Rezzio recently completed its proof of concept and is partnering with career management departments at colleges and universities to deploy the platform. To measure the tool’s success, Rezzio is collecting data over the end-to-end college student experience, onboarding students during freshmen year and tracking soft skill development through their senior year. In the future, Rezzio hopes to partner with employers to better understand and address evolving job skill demands.
Investor Insights: Both investors agreed that there is an immense need for a solution to the problem Rezzio is addressing. However, they were concerned about the number of competitors Rezzio will face, the time it will take to gather initial student data, and scalability.
My Take: I think Rezzio has potential to really help students, especially those with limited career support resources or loosely defined career goals. The platform’s value seems to come from continuous use throughout the student experience and thorough data entry, so Rezzio will need to find a way to keep students engaged with the technology throughout their college experience.
As a frequent Shark Tank viewer experiencing The Pitch for the first time, I found myself drawing comparisons between the two shows.

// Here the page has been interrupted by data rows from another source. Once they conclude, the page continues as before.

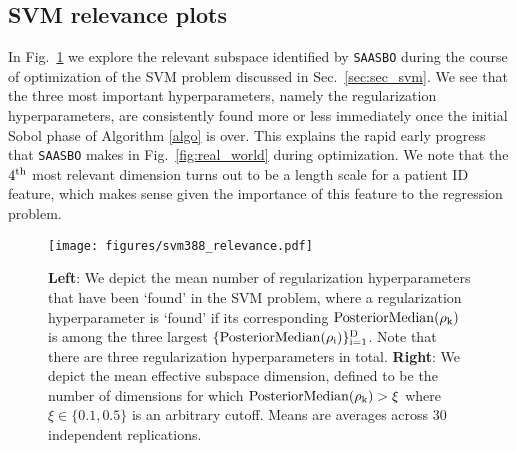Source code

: \documentclass[accepted]{uai2021} %
\newcommand{\algoname}{{\texttt {SAASBO}}}
\begin{document}
\subsection{SVM relevance plots}
In Fig.~\ref{fig:svm388relevance} we explore the relevant subspace identified by \algoname{}
during the course of optimization of the SVM problem discussed in Sec.~\ref{sec:sec_svm}.
We see that the three most important hyperparameters, namely the regularization hyperparameters,
are consistently found more or less immediately once the initial Sobol phase of Algorithm \ref{algo}
is over.
This explains the rapid early progress that \algoname{} makes in Fig.~\ref{fig:real_world}
during optimization. We note that the $4^{\rm th}$ most relevant dimension turns out to be a length
scale for a patient ID feature, which makes sense given the importance of this feature to the
regression problem.
\begin{figure}[!ht]
  \centering
  \texttt{[image: figures/svm388\_relevance.pdf]}
  \caption{
  {\bf Left}: We depict the mean number of regularization hyperparameters that have been
  `found' in the SVM problem, where
  a regularization hyperparameter is `found' if its corresponding $\rm{PosteriorMedian}(\rho_k)$
  is among the three largest $\{ \rm{PosteriorMedian}(\rho_i) \}_{i=1}^D$.
    Note that there are three regularization hyperparameters in total.
  {\bf Right}: We depict the mean effective subspace dimension, defined to be the number of dimensions
    for which ${\rm{PosteriorMedian}(\rho_k) > \xi}$ where $\xi \in \{0.1, 0.5\}$ is an arbitrary cutoff.
    Means are averages across $30$ independent replications. }
  \label{fig:svm388relevance}
\end{figure}
\end{document}
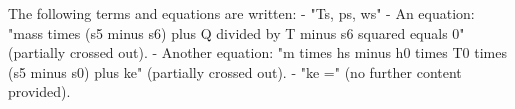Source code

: The following terms and equations are written:  
- "Ts, ps, ws"  
- An equation: "mass times (s5 minus s6) plus Q divided by T minus s6 squared equals 0" (partially crossed out).  
- Another equation: "m times hs minus h0 times T0 times (s5 minus s0) plus ke" (partially crossed out).  
- "ke =" (no further content provided).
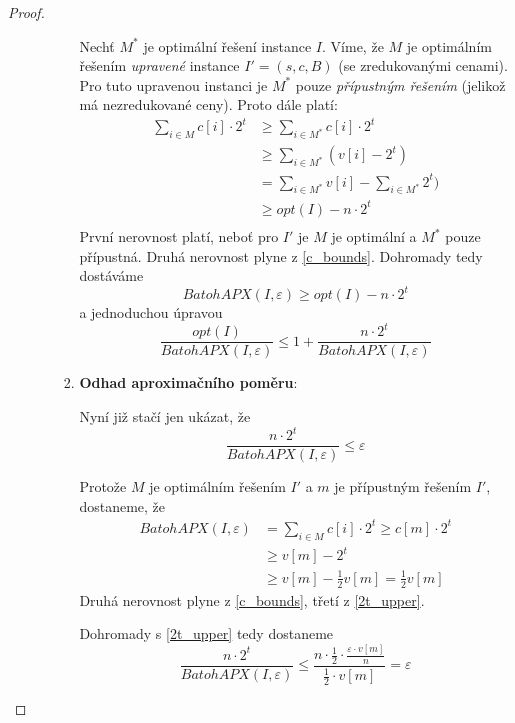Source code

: \documentclass[11pt]{report} %
\numberwithin{equation}{section}
\begin{document}
\begin{proof}
\begin{enumerate}
\begin{enumerate}
\begin{enumerate}
		Nechť $M^*$ je optimální řešení instance $I$. Víme, že $M$ je optimálním řešením \textit{upravené} instance $I' = (s, c, B)$ (se zredukovanými cenami). Pro tuto upravenou instanci je $M^*$ pouze \textit{přípustným řešením} (jelikož má nezredukované ceny). Proto dále platí:
		\begin{align*}
			\sum\limits_{i\in M} c[i] \cdot 2^t &\geq \sum\limits_{i\in M^*} c[i] \cdot 2^t \\
												&\geq \sum\limits_{i\in M^*} (v[i] - 2^t) \\
												&= \sum\limits_{i\in M^*} v[i] - \sum\limits_{i\in M^*} 2^t) \\
												&\geq opt(I) - n\cdot 2^t\\
		\end{align*}
		První nerovnost platí, neboť pro $I'$ je $M$ je optimální a $M^*$ pouze přípustná. Druhá nerovnost plyne z \ref{c_bounds}. 
		\medskip
		Dohromady tedy dostáváme
		\begin{equation*}
			BatohAPX(I, \varepsilon) \geq opt(I) - n\cdot 2^t
		\end{equation*}
		a jednoduchou úpravou
		\begin{equation*}
		\frac{opt(I)}{BatohAPX(I, \varepsilon)} \leq 1 + \frac{n\cdot 2^t}{BatohAPX(I, \varepsilon)}
		\end{equation*}
		
		\item \textbf{Odhad aproximačního poměru}:
		
		Nyní již stačí jen ukázat, že
		\begin{equation*}
			\frac{n\cdot 2^t}{BatohAPX(I, \varepsilon)} \leq \varepsilon
		\end{equation*}
		
		Protože $M$ je optimálním řešením $I'$ a ${m}$ je přípustným řešením $I'$, dostaneme, že
		\begin{align*}
			BatohAPX(I, \varepsilon) 	&= \sum\limits_{i \in M} c[i]\cdot 2^t \geq c[m] \cdot 2^t\\
										&\geq v[m] - 2^t\\
										&\geq v[m] - \frac{1}{2}v[m] = \frac{1}{2}v[m]
		\end{align*}
		Druhá nerovnost plyne z \ref{c_bounds}, třetí z \ref{2t_upper}.
		
		Dohromady s \ref{2t_upper} tedy dostaneme
		\begin{equation*}
		\frac{n\cdot 2^t}{BatohAPX(I, \varepsilon)} \leq \frac{n \cdot \frac{1}{2} \cdot \frac{\varepsilon\cdot v[m]}{n}}{\frac{1}{2} \cdot v[m]} = \varepsilon
		\end{equation*}
	\end{enumerate}


\end{enumerate}
\end{enumerate}
\end{proof}
\end{document}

The startups featured in The Pitch were more early stage than those on Shark Tank and the judges seemed more genuine, expressing support for the founders and their ventures throughout the show. Occasionally, attempts at humor on the part of the judges seemed forced, but generally the banter between the judges was entertaining and informative of how investors assess such early stage ventures. Overall, I enjoyed being a part of the live audience and hearing from founders in the Philadelphia student-startup ecosystem. Be sure to tune into The Pitch’s podcast to find out if Strella receives its target investment.